Sempre aperti. Come gli ospedali, come la porta di casa, come le braccia dell’amico. Non a caso, con felice intuizione i santuari sono stati definiti «cliniche dello spirito», luoghi in cui la cura consiste nello stare con Dio, spesso alla scuola di Maria, nella preghiera che si apre alla carità.
«Anche durante la pandemia non siamo mai stati chiusi – osserva padre Mario Magro presidente del Collegamento nazionale dei santuari –. I santuari sono stati una luce di speranza per i tanti che erano nella paura, dando la possibilità di incontrare il Signore e di affidarsi a Lui».
Il Covid però oltre a limitare le celebrazioni ha modificato il calendario degli eventi. Il 56° Convegno nazionale dei rettori e degli operatori dei santuari che si conclude oggi a Villa Cagnola di Varese, si sarebbe dovuto tenere due anni fa. Al centro. “la forza evangelizzatrice della pietà popolare”. I cui puntelli, se così si possono chiamare, sono l’umiltà e la semplicità.
«La pietà popolare ancora mantiene valori spirituali e religiosi che la modernità tende a trascurare – aggiunge padre Magro rettore del santuario di Sant’Antonio di Messina –. La nostra fede, infatti, non è solo razionale. Tante volte fa leva anche sulla corporeità, sui gesti, sui linguaggi».
Tante volte parlare di gente “semplice” è un modo per sminuirla. Vale anche per la pietà popolare, credo.
Certo un po’ dà fastidio, tanto più che sappiamo quanto sia importante, quanto faccia presa più di ogni altro aspetto, la valorizzazione dell’esperienza umana. La pietà popolare fa leva soprattutto su questi elementi. Trascurare o dire che sono cose da poco significa limitare la grazia di Dio che opera al di là delle nostre idee e opinioni.
Tornando al tema del Convegno, quali sono i principi per cui la pietà popolate è evangelizzatrice?
Parlerei di provocazioni che creano problemi enormi alla cultura moderna. Vengono da elementi come la trascendenza del mistero che passa anche attraverso la semplicità, la dimensione della corporeità di cui parlavo prima, il senso della festa, tante volte mortificata dal mito del dominio, dell’utile, dell’efficienza.

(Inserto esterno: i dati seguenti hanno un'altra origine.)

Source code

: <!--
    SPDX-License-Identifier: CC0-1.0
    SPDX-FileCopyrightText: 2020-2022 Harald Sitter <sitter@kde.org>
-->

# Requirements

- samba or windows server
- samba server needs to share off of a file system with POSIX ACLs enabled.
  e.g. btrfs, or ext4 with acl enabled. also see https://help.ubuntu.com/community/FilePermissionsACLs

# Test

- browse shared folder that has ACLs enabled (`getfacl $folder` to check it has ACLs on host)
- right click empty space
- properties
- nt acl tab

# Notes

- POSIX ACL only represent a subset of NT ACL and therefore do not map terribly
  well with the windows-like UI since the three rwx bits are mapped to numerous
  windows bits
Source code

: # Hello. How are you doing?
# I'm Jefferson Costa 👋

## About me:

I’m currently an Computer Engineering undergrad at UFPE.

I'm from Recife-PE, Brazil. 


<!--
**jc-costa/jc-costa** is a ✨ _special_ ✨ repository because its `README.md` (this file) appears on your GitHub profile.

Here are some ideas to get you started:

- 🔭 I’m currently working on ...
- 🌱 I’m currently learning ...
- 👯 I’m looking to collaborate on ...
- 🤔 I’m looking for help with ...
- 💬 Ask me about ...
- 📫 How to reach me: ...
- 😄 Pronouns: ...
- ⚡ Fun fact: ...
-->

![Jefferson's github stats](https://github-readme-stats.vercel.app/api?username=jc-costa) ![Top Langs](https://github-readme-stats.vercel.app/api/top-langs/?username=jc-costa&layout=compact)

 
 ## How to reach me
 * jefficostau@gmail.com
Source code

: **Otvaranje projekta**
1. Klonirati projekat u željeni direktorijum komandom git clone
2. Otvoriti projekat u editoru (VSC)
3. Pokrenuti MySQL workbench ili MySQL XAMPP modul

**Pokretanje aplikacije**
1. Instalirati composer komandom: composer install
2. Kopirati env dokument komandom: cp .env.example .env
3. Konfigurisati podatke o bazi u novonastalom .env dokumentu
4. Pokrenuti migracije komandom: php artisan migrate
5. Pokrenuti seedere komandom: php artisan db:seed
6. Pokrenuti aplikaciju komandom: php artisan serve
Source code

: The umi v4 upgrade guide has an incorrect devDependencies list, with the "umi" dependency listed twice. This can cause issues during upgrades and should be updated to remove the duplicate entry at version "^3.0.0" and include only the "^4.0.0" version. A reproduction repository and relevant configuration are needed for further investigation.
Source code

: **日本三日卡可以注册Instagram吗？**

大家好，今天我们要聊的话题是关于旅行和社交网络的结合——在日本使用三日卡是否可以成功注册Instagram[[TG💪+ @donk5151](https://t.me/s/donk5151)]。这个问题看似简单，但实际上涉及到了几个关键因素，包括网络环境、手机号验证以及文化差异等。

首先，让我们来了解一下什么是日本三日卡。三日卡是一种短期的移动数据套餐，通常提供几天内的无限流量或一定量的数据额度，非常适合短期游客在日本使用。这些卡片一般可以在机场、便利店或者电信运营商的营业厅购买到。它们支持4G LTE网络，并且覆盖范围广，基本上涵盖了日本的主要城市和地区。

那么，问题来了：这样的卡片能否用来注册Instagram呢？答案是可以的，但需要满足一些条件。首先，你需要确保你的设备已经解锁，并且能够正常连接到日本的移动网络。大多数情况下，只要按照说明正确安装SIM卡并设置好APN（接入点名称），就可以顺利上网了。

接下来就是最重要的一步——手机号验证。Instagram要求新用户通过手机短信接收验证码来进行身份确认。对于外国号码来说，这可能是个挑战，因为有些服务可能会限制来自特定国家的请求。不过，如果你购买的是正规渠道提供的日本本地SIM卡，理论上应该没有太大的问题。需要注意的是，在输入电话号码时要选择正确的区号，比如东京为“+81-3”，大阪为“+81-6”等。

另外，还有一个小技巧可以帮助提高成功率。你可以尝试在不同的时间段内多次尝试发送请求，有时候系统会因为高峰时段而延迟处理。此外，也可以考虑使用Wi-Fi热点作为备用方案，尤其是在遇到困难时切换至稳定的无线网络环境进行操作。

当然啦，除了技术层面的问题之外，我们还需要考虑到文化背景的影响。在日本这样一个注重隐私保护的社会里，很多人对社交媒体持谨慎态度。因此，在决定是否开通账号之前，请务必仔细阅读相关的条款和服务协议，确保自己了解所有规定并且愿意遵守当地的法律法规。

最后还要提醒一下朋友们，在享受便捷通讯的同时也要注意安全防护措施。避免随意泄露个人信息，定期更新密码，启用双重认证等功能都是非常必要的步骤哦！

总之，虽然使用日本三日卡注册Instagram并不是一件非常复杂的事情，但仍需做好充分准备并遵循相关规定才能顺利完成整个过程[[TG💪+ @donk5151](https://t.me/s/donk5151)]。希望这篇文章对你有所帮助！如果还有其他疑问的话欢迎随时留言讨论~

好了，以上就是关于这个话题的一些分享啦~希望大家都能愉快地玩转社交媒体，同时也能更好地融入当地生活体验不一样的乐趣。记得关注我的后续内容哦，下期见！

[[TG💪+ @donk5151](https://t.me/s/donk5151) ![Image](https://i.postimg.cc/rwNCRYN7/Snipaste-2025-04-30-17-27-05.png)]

Si tratta poi di valorizzare lo stare insieme.
Certo, la pietà popolare è l’esperienza di un popolo che cammina, valorizzando la condivisione, la solidarietà, e tutti quegli aspetti del sentire umano tante volte trascurati in nome di una fede più razionale.
In Evangelii gaudium, il Papa dice che la pietà popolare è anche un modo di essere missionari. Come accade?
È il principio della Chiesa in uscita, presente là dove viviamo, a scuola, sul lavoro, in famiglia. In tal senso la pietà popolare può rappresentare una via maestra per la missione di ciascuno di noi: gente che va incontro ai fratelli e li aiuta a ritornare a Dio.
Non mancano però le distorsioni. Si pensi agli inchini delle statue davanti alle case di persone di malaffare.
Inutile negare, queste devianze ci sono, anche se non molto diffuse. La realtà nel suo insieme è buona, si tratta di impegnarsi al massimo come ministri di Dio per purificarle, per correggere situazioni che complessivamente sono poche.
Dal settentrione al centro, al mezzogiorno, ci sono modi diversi di vivere la pietà popolare?
Come stiamo verificando durante il Convegno, il Sud ancora vive di queste dimensioni di fede, attinge molto alla pietà popolare mentre al Nord il lucignolo si è un po’ spento. Bisogna riaccendere la fiammella. Se la pandemia, come noto, ha fatto scendere la partecipazione, la pietà popolare può offrire l’opportunità di riagganciare la gente che sta rimanendo ai margini della Chiesa.
Sarà lei questa sera a tirare le conclusioni del Convegno. Può anticiparci un pensiero?
Dirò la convinzione che la pietà popolare può diventare una sfida per la nuova evangelizzazione. E che ne possiamo trarre il messaggio cristiano che vive in noi e attorno a noi. La solidarietà si sviluppa dove le persone camminano insieme e si aiutano. Dove si fa famiglia anche con chi non frequenta.